• [Directions for this task] Reproduce, from the lines below, exactly the stretch that begins at the line containing "[ ] >> = In progress" and ends at the line containing "- [x] Make it support multiple guilds", both included.

Data extracted from a collection

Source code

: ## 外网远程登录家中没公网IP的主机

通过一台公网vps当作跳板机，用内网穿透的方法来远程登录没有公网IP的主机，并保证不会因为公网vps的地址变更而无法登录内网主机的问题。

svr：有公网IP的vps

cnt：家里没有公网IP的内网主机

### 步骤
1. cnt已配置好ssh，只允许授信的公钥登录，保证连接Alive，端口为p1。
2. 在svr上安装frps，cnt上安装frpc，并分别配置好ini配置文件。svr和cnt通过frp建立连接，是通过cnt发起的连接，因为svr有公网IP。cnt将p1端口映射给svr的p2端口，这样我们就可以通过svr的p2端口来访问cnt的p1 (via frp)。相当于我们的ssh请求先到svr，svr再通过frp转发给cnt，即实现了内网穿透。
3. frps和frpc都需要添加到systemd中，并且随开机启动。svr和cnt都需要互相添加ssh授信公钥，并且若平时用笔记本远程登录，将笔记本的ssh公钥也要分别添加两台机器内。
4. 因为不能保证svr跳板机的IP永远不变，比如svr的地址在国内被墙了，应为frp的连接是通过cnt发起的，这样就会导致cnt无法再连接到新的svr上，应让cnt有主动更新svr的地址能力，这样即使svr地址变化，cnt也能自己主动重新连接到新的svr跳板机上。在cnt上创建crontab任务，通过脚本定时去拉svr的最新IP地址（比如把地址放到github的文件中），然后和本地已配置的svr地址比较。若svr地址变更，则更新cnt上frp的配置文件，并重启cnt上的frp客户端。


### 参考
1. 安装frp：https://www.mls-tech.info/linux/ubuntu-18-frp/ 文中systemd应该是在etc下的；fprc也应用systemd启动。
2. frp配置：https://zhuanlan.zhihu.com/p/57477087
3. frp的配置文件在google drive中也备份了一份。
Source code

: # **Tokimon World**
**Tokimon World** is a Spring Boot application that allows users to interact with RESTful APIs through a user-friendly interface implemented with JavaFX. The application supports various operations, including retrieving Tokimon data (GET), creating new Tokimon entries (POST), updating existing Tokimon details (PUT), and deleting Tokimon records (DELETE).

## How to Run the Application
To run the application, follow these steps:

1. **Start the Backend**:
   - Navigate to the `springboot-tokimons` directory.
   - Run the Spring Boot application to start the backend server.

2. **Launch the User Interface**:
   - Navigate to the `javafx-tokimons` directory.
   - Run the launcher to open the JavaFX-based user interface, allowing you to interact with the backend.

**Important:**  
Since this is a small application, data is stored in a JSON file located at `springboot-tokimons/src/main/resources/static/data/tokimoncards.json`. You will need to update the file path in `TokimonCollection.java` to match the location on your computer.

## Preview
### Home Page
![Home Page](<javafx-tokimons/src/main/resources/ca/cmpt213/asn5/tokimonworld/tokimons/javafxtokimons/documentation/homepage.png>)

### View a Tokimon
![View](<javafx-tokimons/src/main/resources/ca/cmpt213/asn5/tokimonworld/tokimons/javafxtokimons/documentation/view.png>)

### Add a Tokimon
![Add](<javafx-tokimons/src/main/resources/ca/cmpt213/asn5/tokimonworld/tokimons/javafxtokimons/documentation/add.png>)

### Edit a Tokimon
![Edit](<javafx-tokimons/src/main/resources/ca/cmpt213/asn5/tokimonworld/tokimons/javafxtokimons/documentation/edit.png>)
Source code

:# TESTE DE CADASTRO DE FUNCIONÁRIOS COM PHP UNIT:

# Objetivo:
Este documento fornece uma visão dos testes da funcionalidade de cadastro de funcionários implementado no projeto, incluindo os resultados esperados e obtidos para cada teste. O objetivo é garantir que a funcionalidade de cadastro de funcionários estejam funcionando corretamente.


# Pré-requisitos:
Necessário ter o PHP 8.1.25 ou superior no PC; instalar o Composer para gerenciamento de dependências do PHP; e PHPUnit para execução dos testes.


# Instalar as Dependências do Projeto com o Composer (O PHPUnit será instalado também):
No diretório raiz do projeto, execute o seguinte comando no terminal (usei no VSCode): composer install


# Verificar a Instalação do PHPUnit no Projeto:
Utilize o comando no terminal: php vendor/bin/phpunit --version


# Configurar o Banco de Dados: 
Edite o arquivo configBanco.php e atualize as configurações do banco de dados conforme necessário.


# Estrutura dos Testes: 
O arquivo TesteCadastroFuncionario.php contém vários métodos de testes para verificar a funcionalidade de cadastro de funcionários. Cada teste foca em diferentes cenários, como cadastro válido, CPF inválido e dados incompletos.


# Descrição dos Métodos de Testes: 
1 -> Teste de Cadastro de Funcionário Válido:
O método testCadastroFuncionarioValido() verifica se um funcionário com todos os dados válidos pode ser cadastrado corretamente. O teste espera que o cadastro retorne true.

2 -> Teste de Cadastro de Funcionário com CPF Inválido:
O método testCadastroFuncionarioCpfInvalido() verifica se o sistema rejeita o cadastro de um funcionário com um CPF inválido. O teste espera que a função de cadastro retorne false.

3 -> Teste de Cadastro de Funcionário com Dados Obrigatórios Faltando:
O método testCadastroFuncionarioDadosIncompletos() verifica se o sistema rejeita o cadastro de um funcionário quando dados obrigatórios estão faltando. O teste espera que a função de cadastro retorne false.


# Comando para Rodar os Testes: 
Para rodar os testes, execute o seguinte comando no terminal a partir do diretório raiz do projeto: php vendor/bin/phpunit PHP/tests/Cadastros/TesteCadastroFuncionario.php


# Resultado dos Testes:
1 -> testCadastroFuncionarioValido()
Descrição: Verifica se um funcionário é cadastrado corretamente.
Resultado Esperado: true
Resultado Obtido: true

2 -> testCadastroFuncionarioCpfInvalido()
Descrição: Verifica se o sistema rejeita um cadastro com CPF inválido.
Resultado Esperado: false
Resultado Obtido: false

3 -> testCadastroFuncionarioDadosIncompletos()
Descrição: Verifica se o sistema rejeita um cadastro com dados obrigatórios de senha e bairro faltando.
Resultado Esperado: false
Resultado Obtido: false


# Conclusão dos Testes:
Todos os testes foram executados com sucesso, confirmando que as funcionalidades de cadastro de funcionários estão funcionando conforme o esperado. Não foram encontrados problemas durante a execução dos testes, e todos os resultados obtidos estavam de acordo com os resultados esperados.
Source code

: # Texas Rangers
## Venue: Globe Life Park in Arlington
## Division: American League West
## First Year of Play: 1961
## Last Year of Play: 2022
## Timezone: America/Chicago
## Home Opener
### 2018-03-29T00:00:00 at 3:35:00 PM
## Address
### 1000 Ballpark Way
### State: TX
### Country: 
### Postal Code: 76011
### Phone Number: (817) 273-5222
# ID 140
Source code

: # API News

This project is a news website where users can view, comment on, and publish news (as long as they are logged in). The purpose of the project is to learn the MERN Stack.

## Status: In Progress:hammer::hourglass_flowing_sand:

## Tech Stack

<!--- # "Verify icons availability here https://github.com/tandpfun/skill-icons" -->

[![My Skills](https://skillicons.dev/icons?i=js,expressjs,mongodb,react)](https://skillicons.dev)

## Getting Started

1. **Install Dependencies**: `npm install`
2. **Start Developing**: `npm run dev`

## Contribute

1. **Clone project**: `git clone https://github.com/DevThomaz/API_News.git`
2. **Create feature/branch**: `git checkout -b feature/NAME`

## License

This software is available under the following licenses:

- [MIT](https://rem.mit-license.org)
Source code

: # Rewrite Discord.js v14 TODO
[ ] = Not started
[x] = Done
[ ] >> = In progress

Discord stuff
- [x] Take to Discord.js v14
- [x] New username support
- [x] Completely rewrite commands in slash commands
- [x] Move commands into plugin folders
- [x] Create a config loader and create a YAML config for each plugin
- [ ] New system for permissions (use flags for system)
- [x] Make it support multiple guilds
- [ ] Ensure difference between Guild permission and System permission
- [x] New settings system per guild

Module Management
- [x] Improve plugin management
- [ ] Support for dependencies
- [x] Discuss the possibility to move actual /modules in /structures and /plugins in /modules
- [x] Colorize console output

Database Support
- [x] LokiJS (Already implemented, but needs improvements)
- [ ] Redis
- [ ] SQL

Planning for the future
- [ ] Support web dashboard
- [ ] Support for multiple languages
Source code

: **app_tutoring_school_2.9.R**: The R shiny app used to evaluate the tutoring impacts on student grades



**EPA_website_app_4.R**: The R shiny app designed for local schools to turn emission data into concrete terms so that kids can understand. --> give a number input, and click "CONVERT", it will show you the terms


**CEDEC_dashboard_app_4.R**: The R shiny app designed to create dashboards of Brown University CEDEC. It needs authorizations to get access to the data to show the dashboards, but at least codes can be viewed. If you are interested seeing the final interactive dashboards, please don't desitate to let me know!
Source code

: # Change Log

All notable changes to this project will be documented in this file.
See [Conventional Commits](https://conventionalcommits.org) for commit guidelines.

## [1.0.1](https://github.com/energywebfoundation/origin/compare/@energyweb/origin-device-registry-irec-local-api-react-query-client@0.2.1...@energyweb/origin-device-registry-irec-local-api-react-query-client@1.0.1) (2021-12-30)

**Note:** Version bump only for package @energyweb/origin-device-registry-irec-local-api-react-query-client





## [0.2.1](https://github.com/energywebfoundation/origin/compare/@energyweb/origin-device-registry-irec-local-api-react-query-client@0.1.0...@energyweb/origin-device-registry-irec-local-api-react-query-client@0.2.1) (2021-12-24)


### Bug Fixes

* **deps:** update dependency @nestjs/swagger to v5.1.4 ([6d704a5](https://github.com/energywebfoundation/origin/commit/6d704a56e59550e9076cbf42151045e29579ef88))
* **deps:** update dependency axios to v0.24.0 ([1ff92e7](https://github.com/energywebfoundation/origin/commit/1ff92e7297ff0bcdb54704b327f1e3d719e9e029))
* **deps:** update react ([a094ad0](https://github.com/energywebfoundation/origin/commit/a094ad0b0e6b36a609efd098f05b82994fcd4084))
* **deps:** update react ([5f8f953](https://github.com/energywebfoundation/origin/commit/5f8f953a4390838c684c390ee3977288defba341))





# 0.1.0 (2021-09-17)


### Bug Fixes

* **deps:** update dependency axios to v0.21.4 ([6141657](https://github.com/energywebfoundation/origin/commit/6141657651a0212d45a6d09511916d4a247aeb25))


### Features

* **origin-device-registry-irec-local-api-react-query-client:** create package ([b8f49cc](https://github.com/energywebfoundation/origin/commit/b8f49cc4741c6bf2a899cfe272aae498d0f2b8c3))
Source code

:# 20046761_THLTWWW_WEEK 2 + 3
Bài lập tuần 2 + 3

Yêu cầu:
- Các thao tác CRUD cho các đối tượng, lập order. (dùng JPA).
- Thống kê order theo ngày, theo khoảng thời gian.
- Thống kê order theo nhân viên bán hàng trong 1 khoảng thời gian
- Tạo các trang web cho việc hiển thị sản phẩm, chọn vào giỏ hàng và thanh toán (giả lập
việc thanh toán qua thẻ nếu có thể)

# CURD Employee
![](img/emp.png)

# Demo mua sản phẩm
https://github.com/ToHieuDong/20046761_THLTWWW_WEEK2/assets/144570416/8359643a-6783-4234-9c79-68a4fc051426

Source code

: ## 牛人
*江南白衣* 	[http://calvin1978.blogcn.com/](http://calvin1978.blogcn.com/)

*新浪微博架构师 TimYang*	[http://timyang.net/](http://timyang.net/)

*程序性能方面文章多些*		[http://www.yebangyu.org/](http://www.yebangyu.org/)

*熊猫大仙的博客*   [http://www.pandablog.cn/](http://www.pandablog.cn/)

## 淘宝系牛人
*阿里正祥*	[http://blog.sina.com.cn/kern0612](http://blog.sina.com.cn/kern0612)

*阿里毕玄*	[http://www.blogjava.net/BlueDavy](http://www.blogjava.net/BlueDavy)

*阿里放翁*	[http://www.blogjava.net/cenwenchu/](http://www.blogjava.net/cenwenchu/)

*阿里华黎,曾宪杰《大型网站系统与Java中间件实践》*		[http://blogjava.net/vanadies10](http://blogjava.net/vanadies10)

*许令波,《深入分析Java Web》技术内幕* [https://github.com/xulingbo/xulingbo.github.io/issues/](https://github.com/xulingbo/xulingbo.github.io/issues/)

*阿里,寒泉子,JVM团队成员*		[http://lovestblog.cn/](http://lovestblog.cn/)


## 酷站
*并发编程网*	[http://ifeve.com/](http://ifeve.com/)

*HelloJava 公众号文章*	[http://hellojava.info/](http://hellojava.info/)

• [Written solution]
[ ] >> = In progress

Discord stuff
- [x] Take to Discord.js v14
- [x] New username support
- [x] Completely rewrite commands in slash commands
- [x] Move commands into plugin folders
- [x] Create a config loader and create a YAML config for each plugin
- [ ] New system for permissions (use flags for system)
- [x] Make it support multiple guilds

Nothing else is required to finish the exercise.